Birçok şairin Leyla isimli şiiri vardır. Gönüllerine göre Leyla’larını döşerler satırlara. Şairimizin ‘Leyla’ isimli şiirinden hoş dizeler; ‘gözlerim bakışlarında yıkanır/ yıkanır bir melâl duruşunda’

Her okurun en uğrak mekânlarıdır sahaflar. Şairimizin dediği gibi ‘iki kapak arası dürülmüş hayatlar, acılar, tatlılar, özlemler ve kavuşmalar sahaf dükkânlarında satılır’ der ‘sahaf’ şiirinde. Ve şu tanımla sonlandırır şiirini; ‘velhasıl adı konulmamış hüzünlerin kundağı/ dört mevsimi doldurup ceplerine/ köhne raflar ne masallar saklar’

‘Ayna ustası’ şiiri ise dört bölümden oluşmaktadır. Şairimizin iç dünyasını şekillendiren karakterlerle dolu. Yani hocamızı şiirlerinden tanımak hiç de zor değil. ‘Şirin’in sokağında Ferhat/ bir garip demirciyim ben/…/ Lâ Şehrinden gelir İllâ’ya/ Harakanlı Hasan’ım ben’

Kimse tüketemez nakaratıyla ‘ bir an öyküsüne’ ne şahit oluruz. ‘Eylem ve izdüşüm olarak/ bir ucuyla tikel bir ucuyla tümel olarak/ bir ol’un gölgesinde bir oluş olarak/ her dem süre gelen ol emrine inanarak/ demeliyim/ kimse tüketemez beni’

Yine çok güzel bir ifade ‘hayat’ şiirinden; ‘hayat hep bir kavuşma türküsüdür/ ayrı kalınmışlıklar üzerine’

Öğretmenlik kutsaldır.

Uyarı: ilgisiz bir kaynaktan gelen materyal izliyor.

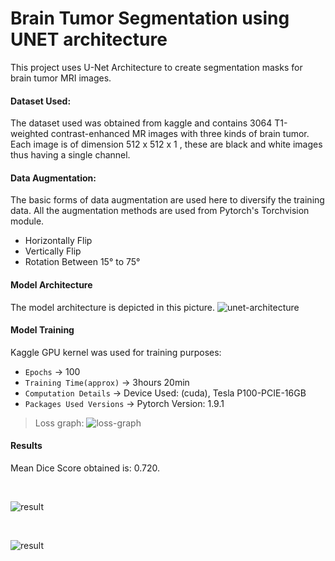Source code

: # Brain Tumor Segmentation using UNET architecture
This project uses U-Net Architecture to create segmentation masks for brain tumor MRI images.

#### Dataset Used:
The dataset used was obtained from kaggle and contains 3064 T1-weighted contrast-enhanced MR images with three kinds of brain tumor. Each image is of dimension 512 x 512 x 1 , these are black and white images thus having a single channel.

#### Data Augmentation:
The basic forms of data augmentation are used here to diversify the training data. All the augmentation methods are used from Pytorch's Torchvision module.

- Horizontally Flip
- Vertically Flip
- Rotation Between 15° to 75°

#### Model Architecture
The model architecture is depicted in this picture.
![unet-architecture](https://drive.google.com/file/d/172DZoca6n65g28Wg6gEPY23S8t3STq-6/view?usp=sharing)

#### Model Training
Kaggle GPU kernel was used for training purposes:
- `Epochs` -> 100
- `Training Time(approx)` -> 3hours 20min
- `Computation Details` -> Device Used: (cuda), Tesla P100-PCIE-16GB
- `Packages Used Versions` -> Pytorch Version: 1.9.1

>Loss graph:
![loss-graph](https://drive.google.com/file/d/1B9Po3ko3gbxae6WBlUwgR1FOw1xhU-2A/view?usp=sharing)

#### Results
Mean Dice Score obtained is: 0.720. 

<br>

![result](https://drive.google.com/file/d/1pyZyk9YU-znocCbhtNpo2g0wTQQQnerU/view?usp=sharing)

<br>

![result](https://drive.google.com/file/d/1kBBigUTtQzZIFE8kqZ56OoelwNYzBtda/view?usp=sharing)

Allah’ın yarattığı en mükemmel varlık insanoğludur hiç kuşkusuz. O mükemmel varlığı şekillendirmekte asıl görev, aileden sonra öğretmenlerindir. Öğretmenler bu bilinçle yaklaşırlar çocuklarına. ‘Umut’ isimli şiirinde hocamız umutlarını paylaşır. ‘Bir yağmur yağacak çocuklar/ adı özlem yahut umut olan bir yağmur/ .../ yağacak yağmur hasretten kurumuş umut ağacıma’

Şairimizin en samimi duygu yüklü şiiri tabii ki ‘Rana’ya ninni’ olsa gerek. Yavrusuyla olan muhabbeti, duaları ne güzeldir. ‘Gül Muhammed’in yolunda/ büyü güzel kızım büyü/ uyu güzel kızım uyu/ büyü güzel kızım büyü’ denmiş, Rana için geleceğine güzel bir anı bırakılmış.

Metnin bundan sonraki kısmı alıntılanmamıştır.